WHAT TO WORK ON: Wherever the word "aluminium" appears in a line of the data, that line should be copied.

#### SUPPLIED INFORMATION ####

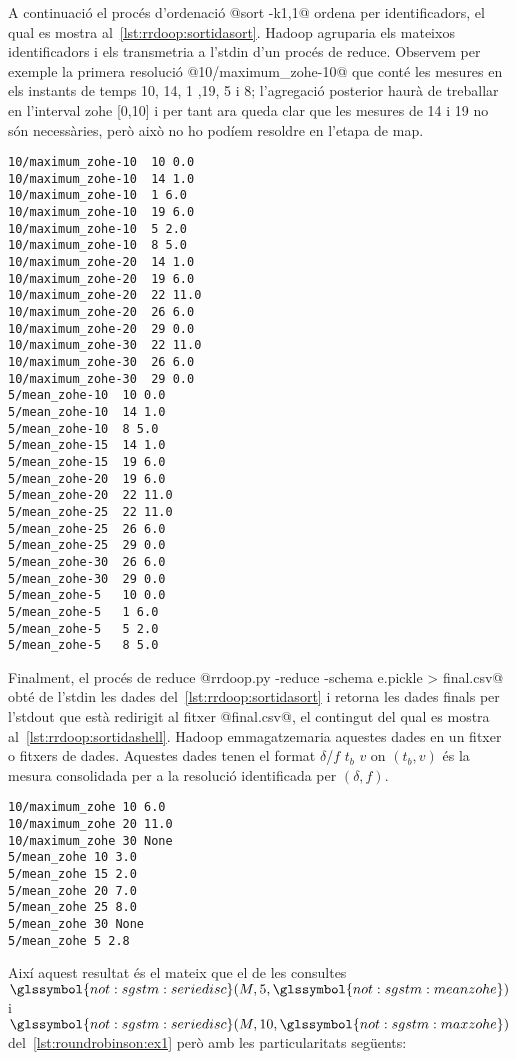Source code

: A continuació el procés d'ordenació @sort -k1,1@ ordena per
identificadors, el qual es mostra
al~\autoref{lst:rrdoop:sortidasort}. Hadoop agruparia els mateixos
identificadors i els transmetria a l'stdin d'un procés de reduce.
Observem per exemple la primera resolució @10/maximum_zohe-10@ que
conté les mesures en els instants de temps 10, 14, 1 ,19, 5 i 8;
l'agregació posterior haurà de treballar en l'interval \gls{zohe}
[0,10] i per tant ara queda clar que les mesures de 14 i 19 no són
necessàries, però això no ho podíem resoldre en l'etapa de map.
\begin{lstlisting}[style=stdout,caption=Sortida del procés d'ordenació,label=lst:rrdoop:sortidasort]
10/maximum_zohe-10	10 0.0
10/maximum_zohe-10	14 1.0
10/maximum_zohe-10	1 6.0
10/maximum_zohe-10	19 6.0
10/maximum_zohe-10	5 2.0
10/maximum_zohe-10	8 5.0
10/maximum_zohe-20	14 1.0
10/maximum_zohe-20	19 6.0
10/maximum_zohe-20	22 11.0
10/maximum_zohe-20	26 6.0
10/maximum_zohe-20	29 0.0
10/maximum_zohe-30	22 11.0
10/maximum_zohe-30	26 6.0
10/maximum_zohe-30	29 0.0
5/mean_zohe-10	10 0.0
5/mean_zohe-10	14 1.0
5/mean_zohe-10	8 5.0
5/mean_zohe-15	14 1.0
5/mean_zohe-15	19 6.0
5/mean_zohe-20	19 6.0
5/mean_zohe-20	22 11.0
5/mean_zohe-25	22 11.0
5/mean_zohe-25	26 6.0
5/mean_zohe-25	29 0.0
5/mean_zohe-30	26 6.0
5/mean_zohe-30	29 0.0
5/mean_zohe-5	10 0.0
5/mean_zohe-5	1 6.0
5/mean_zohe-5	5 2.0
5/mean_zohe-5	8 5.0
\end{lstlisting}


Finalment, el procés de reduce %
@rrdoop.py -reduce -schema e.pickle > final.csv@ obté de l'stdin les
dades del~\autoref{lst:rrdoop:sortidasort} i retorna les dades finals
per l'stdout que està redirigit al fitxer @final.csv@, el contingut
del qual es mostra al~\autoref{lst:rrdoop:sortidashell}.  Hadoop
emmagatzemaria aquestes dades en un fitxer o fitxers de dades.
Aquestes dades tenen el format $\delta$/$f$ $t_b$ $v$ on $(t_b,v)$ és
la mesura consolidada per a la resolució identificada per
$(\delta,f)$.

\begin{lstlisting}[style=file,caption=Dades de sortida final.csv,label=lst:rrdoop:sortidashell]
10/maximum_zohe	10 6.0
10/maximum_zohe	20 11.0
10/maximum_zohe	30 None
5/mean_zohe	10 3.0
5/mean_zohe	15 2.0
5/mean_zohe	20 7.0
5/mean_zohe	25 8.0
5/mean_zohe	30 None
5/mean_zohe	5 2.8
\end{lstlisting}

Així aquest resultat és el mateix que el de les consultes $\glssymbol{not:sgstm:seriedisc}(M,5,\glssymbol{not:sgstm:meanzohe})$ i $\glssymbol{not:sgstm:seriedisc}(M,10,\glssymbol{not:sgstm:maxzohe})$ del~\autoref{lst:roundrobinson:ex1} però amb les particularitats següents:

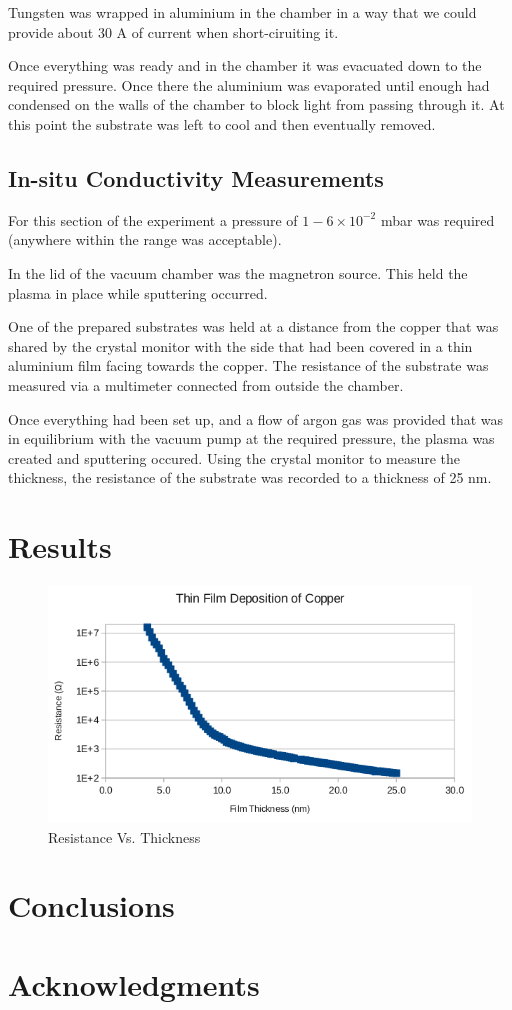 \documentclass[aps,prl,twocolumn,groupedaddress,showkeys]{revtex4}
\begin{document}
Tungsten was wrapped in aluminium in the chamber in a way that we could provide about 30 A of current when short-ciruiting it.

Once everything was ready and in the chamber it was evacuated down to the required pressure. Once there the aluminium was evaporated until enough had condensed on the walls of the chamber to block light from passing through it. At this point the substrate was left to cool and then eventually removed.


\subsection{In-situ Conductivity Measurements}

For this section of the experiment a pressure of $1-6\times10^{-2}$ mbar was required (anywhere within the range was acceptable).

In the lid of the vacuum chamber was the magnetron source. This held the plasma in place while sputtering occurred.

One of the prepared substrates was held at a distance from the copper that was shared by the crystal monitor with the side that had been covered in a thin aluminium film facing towards the copper. The resistance of the substrate was measured via a multimeter connected from outside the chamber.

Once everything had been set up, and a flow of argon gas was provided that was in equilibrium with the vacuum pump at the required pressure, the plasma was created and sputtering occured. Using the crystal monitor to measure the thickness, the resistance of the substrate was recorded to a thickness of 25 nm.


\section{Results}

\begin{figure}[h]
	\includegraphics[width=\linewidth]{copperSputtering.png}
	\caption{Resistance Vs. Thickness}
	\label{fig:copperSputtering}
\end{figure}


\section{Conclusions}

\section{Acknowledgments}
\end{document}
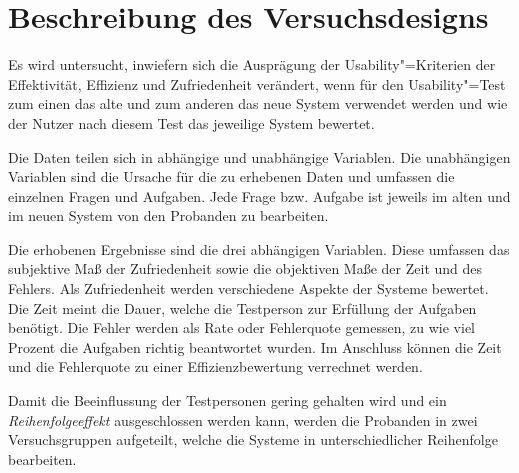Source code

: \section{Beschreibung des Versuchsdesigns}
\label{ch:Ergebnisse:sec:Versuchsdesign}

Es wird untersucht, inwiefern sich die Ausprägung der Usability"=Kriterien der Effektivität, Effizienz und Zufriedenheit verändert, wenn für den Usability"=Test zum einen das alte und zum anderen das neue System verwendet werden und wie der Nutzer nach diesem Test das jeweilige System bewertet.

Die Daten teilen sich in abhängige und unabhängige Variablen. Die unabhängigen Variablen sind die Ursache für die zu erhebenen Daten und umfassen die einzelnen Fragen und Aufgaben. Jede Frage bzw. Aufgabe ist jeweils im alten und im neuen System von den Probanden zu bearbeiten.

Die erhobenen Ergebnisse sind die drei abhängigen Variablen. Diese umfassen das subjektive Maß der Zufriedenheit sowie die objektiven Maße der Zeit und des Fehlers.
Als Zufriedenheit werden verschiedene Aspekte der Systeme bewertet. Die Zeit meint die Dauer, welche die Testperson zur Erfüllung der Aufgaben benötigt. Die Fehler werden als Rate oder Fehlerquote gemessen, zu wie viel Prozent die Aufgaben richtig beantwortet wurden.
Im Anschluss können die Zeit und die Fehlerquote zu einer Effizienzbewertung verrechnet werden.

Damit die Beeinflussung der Testpersonen gering gehalten wird und ein \textit{Reihenfolgeeffekt} \cite{AnnaSchantl:2009:Reihenfolgeeffekt} ausgeschlossen werden kann, werden die Probanden in zwei Versuchsgruppen aufgeteilt, welche die Systeme in unterschiedlicher Reihenfolge bearbeiten.






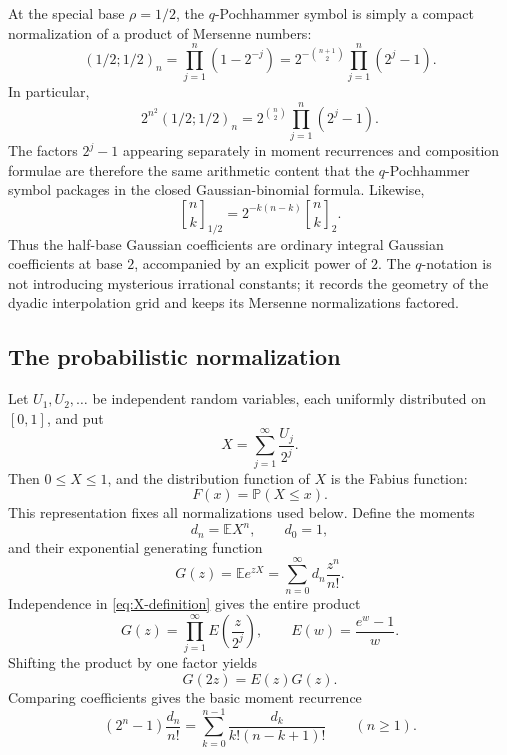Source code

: \documentclass[11pt,oneside]{article}
\theoremstyle{definition}
\theoremstyle{remark}
\newcommand{\E}{\mathbb E}
\newcommand{\Prob}{\mathbb P}
\newcommand{\poch}[3]{\left(#1;#2\right)_{#3}}
\newcommand{\qbinom}[3]{\genfrac{[}{]}{0pt}{}{#1}{#2}_{#3}}
\begin{document}
At the special base $\rho=1/2$, the $q$-Pochhammer symbol is simply a compact
normalization of a product of Mersenne numbers:
\begin{equation}\label{eq:Mersenne-Pochhammer}
 \poch{1/2}{1/2}{n}
 =\prod_{j=1}^{n}(1-2^{-j})
 =2^{-\binom{n+1}{2}}\prod_{j=1}^{n}(2^j-1).
\end{equation}
In particular,
\begin{equation}\label{eq:main-denom-Mersenne}
 2^{n^2}\poch{1/2}{1/2}{n}
 =2^{\binom n2}\prod_{j=1}^{n}(2^j-1).
\end{equation}
The factors $2^j-1$ appearing separately in moment recurrences and
composition formulae are therefore the same arithmetic content that the
$q$-Pochhammer symbol packages in the closed Gaussian-binomial formula.
Likewise,
\begin{equation}\label{eq:qbinomial-inversion}
 \qbinom{n}{k}{1/2}
 =2^{-k(n-k)}\qbinom{n}{k}{2}.
\end{equation}
Thus the half-base Gaussian coefficients are ordinary integral Gaussian
coefficients at base $2$, accompanied by an explicit power of $2$.  The
$q$-notation is not introducing mysterious irrational constants; it records
the geometry of the dyadic interpolation grid and keeps its Mersenne
normalizations factored.

\subsection{The probabilistic normalization}

Let $U_1,U_2,\ldots$ be independent random variables, each uniformly
distributed on $[0,1]$, and put
\begin{equation}\label{eq:X-definition}
  X=\sum_{j=1}^{\infty}\frac{U_j}{2^j}.
\end{equation}
Then $0\le X\le1$, and the distribution function of $X$ is the Fabius
function:
\[
  F(x)=\Prob(X\le x).
\]
This representation fixes all normalizations used below.  Define the moments
\begin{equation}\label{eq:dn-definition}
  d_n=\E X^n,
  \qquad d_0=1,
\end{equation}
and their exponential generating function
\begin{equation}\label{eq:G-definition}
  G(z)=\E e^{zX}=\sum_{n=0}^{\infty}d_n\frac{z^n}{n!}.
\end{equation}
Independence in \eqref{eq:X-definition} gives the entire product
\begin{equation}\label{eq:G-product}
  G(z)=\prod_{j=1}^{\infty}E\!\left(\frac{z}{2^j}\right),
  \qquad
  E(w)=\frac{e^w-1}{w}.
\end{equation}
Shifting the product by one factor yields
\begin{equation}\label{eq:G-dilation}
  G(2z)=E(z)G(z).
\end{equation}
Comparing coefficients gives the basic moment recurrence
\begin{equation}\label{eq:moment-recurrence}
  (2^n-1)\frac{d_n}{n!}
  =\sum_{k=0}^{n-1}\frac{d_k}{k!(n-k+1)!}
  \qquad(n\ge1).
\end{equation}
\end{document}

####

ANSWER FOR THE TASK:
Tungsten was wrapped in aluminium in the chamber in a way that we could provide about 30 A of current when short-ciruiting it.
Once everything was ready and in the chamber it was evacuated down to the required pressure. Once there the aluminium was evaporated until enough had condensed on the walls of the chamber to block light from passing through it. At this point the substrate was left to cool and then eventually removed.
One of the prepared substrates was held at a distance from the copper that was shared by the crystal monitor with the side that had been covered in a thin aluminium film facing towards the copper. The resistance of the substrate was measured via a multimeter connected from outside the chamber.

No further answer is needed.